International - Summer camps
Summer camps entertain, educate and give kids a competitive edge
IN A classroom at Imperial College London, students sit hunched over laptops, typing lines of code. Just nine years old, they are attending Firetech, a British technology summer camp for children. Courses include “Junior Augmented Reality” and “Creating for YouTube”. Such programmes are proliferating in many countries. They pander to two common demands from well-off parents: to entertain children over the long summer holidays and to give them a leg-up over their peers.
At most American summer camps children still commune with nature and sing around a campfire.
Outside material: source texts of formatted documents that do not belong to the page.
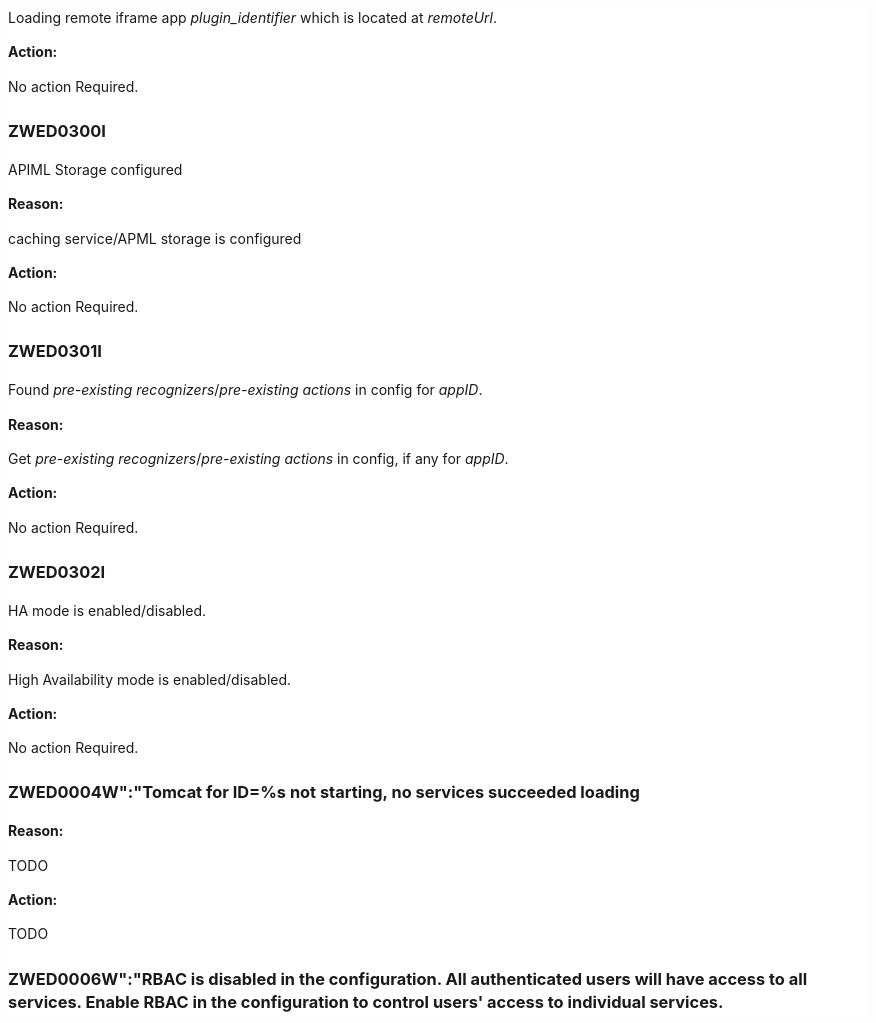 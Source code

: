   Loading remote iframe app _plugin_identifier_ which is located at _remoteUrl_.

  **Action:**

  No action Required.



### ZWED0300I

  APIML Storage configured

  **Reason:**

  caching service/APML storage is configured

  **Action:**

  No action Required.



### ZWED0301I

  Found _pre-existing recognizers_/_pre-existing actions_ in config for _appID_.

  **Reason:**

  Get _pre-existing recognizers_/_pre-existing actions_ in config, if any for _appID_.

  **Action:**

  No action Required.



### ZWED0302I

  HA mode is enabled/disabled.

  **Reason:**

  High Availability mode is enabled/disabled.

  **Action:**

  No action Required.



### ZWED0004W":"Tomcat for ID=%s not starting, no services succeeded loading

  **Reason:**

  TODO

  **Action:**

  TODO



### ZWED0006W":"RBAC is disabled in the configuration. All authenticated users will have access to all services. Enable RBAC in the configuration to control users' access to individual services.
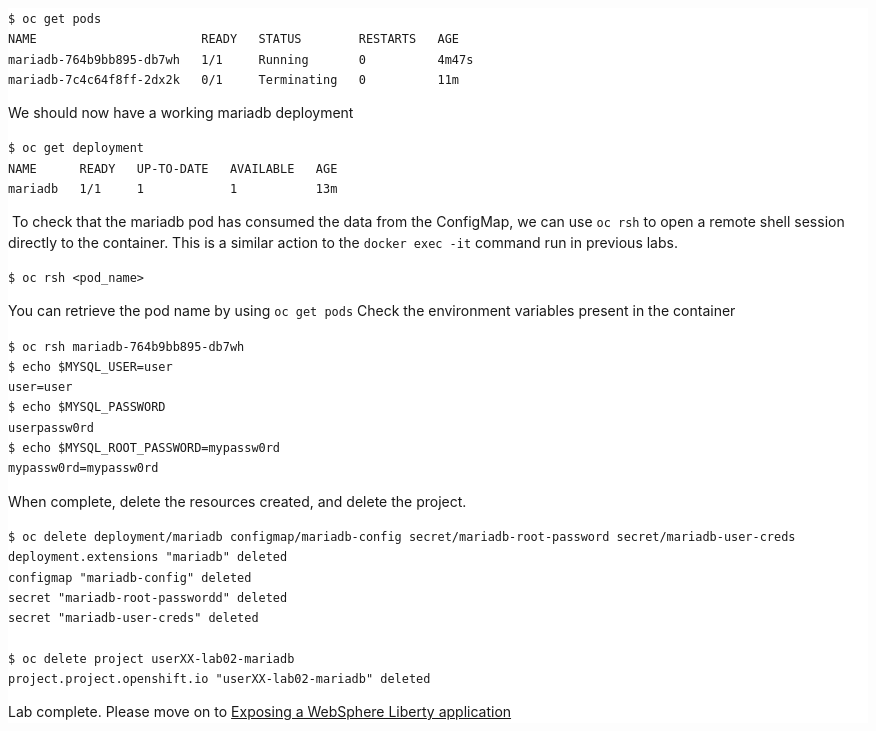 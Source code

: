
 ```
$ oc get pods
NAME                       READY   STATUS        RESTARTS   AGE
mariadb-764b9bb895-db7wh   1/1     Running       0          4m47s
mariadb-7c4c64f8ff-2dx2k   0/1     Terminating   0          11m
```

We should now have a working mariadb deployment

```
$ oc get deployment
NAME      READY   UP-TO-DATE   AVAILABLE   AGE
mariadb   1/1     1            1           13m
```
​
To check that the mariadb pod has consumed the data from the ConfigMap, we can use `oc rsh` to open a remote shell session directly to the container. This is a similar action to the `docker exec -it` command run in previous labs.
​
```
$ oc rsh <pod_name>
```

You can retrieve the pod name by using `oc get pods`
​
Check the environment variables present in the container
```
$ oc rsh mariadb-764b9bb895-db7wh
$ echo $MYSQL_USER=user
user=user
$ echo $MYSQL_PASSWORD
userpassw0rd
$ echo $MYSQL_ROOT_PASSWORD=mypassw0rd
mypassw0rd=mypassw0rd
```

When complete, delete the resources created, and delete the project.

```
$ oc delete deployment/mariadb configmap/mariadb-config secret/mariadb-root-password secret/mariadb-user-creds
deployment.extensions "mariadb" deleted
configmap "mariadb-config" deleted
secret "mariadb-root-passwordd" deleted
secret "mariadb-user-creds" deleted

$ oc delete project userXX-lab02-mariadb
project.project.openshift.io "userXX-lab02-mariadb" deleted
```

Lab complete. Please move on to [Exposing a WebSphere Liberty application](exposing-websphere-liberty-ex-2.md)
But some camps cater to more niche interests, such as neuroscience, outer space or even atheism. Tom Rosenberg, chief executive of the American Camp Association, says a growing number focus on skills in demand at modern workplaces. The proportion offering science, technology, engineering or maths programmes, for instance, rose from less than a quarter in 2014 to almost a third in 2017.
Students often have an eye on university. Alexandra Boyt and David Stephenson, who run a residential Latin camp in western England, say a lot of students come to prepare for interviews at Oxford and Cambridge. Princeton asks applicants how they spent their past two summers. Entry to the camps themselves can be competitive. Canada/USA Mathcamp accepts just 15% of applicants.
In East Asia some parents use the summer to boost their children’s English skills. In a packed classroom at SNT Academy, a private language school in an affluent part of Seoul, the South Korean capital, a group of eight- and nine-year-olds practise debating (topic: should cosmetic surgery be banned?). Many wealthy Chinese parents go further, sending their children on study tours abroad. Ctrip, a Chinese travel agency, believes that 1m Chinese students will go on such trips this year, spending $4.5bn.
The fanciest summer programmes can be expensive. Firetech charges ÂŁ1,300 ($1,700) for week-long residential courses; a week at Space Camp, in Huntsville, Alabama, can cost up to $1,200. Mr Rosenberg says there is a camp for every budget. But as wealthier parents splash out on ever more specialised programmes, it is getting harder for the less well-to-do to keep up in the summer-camp arms race.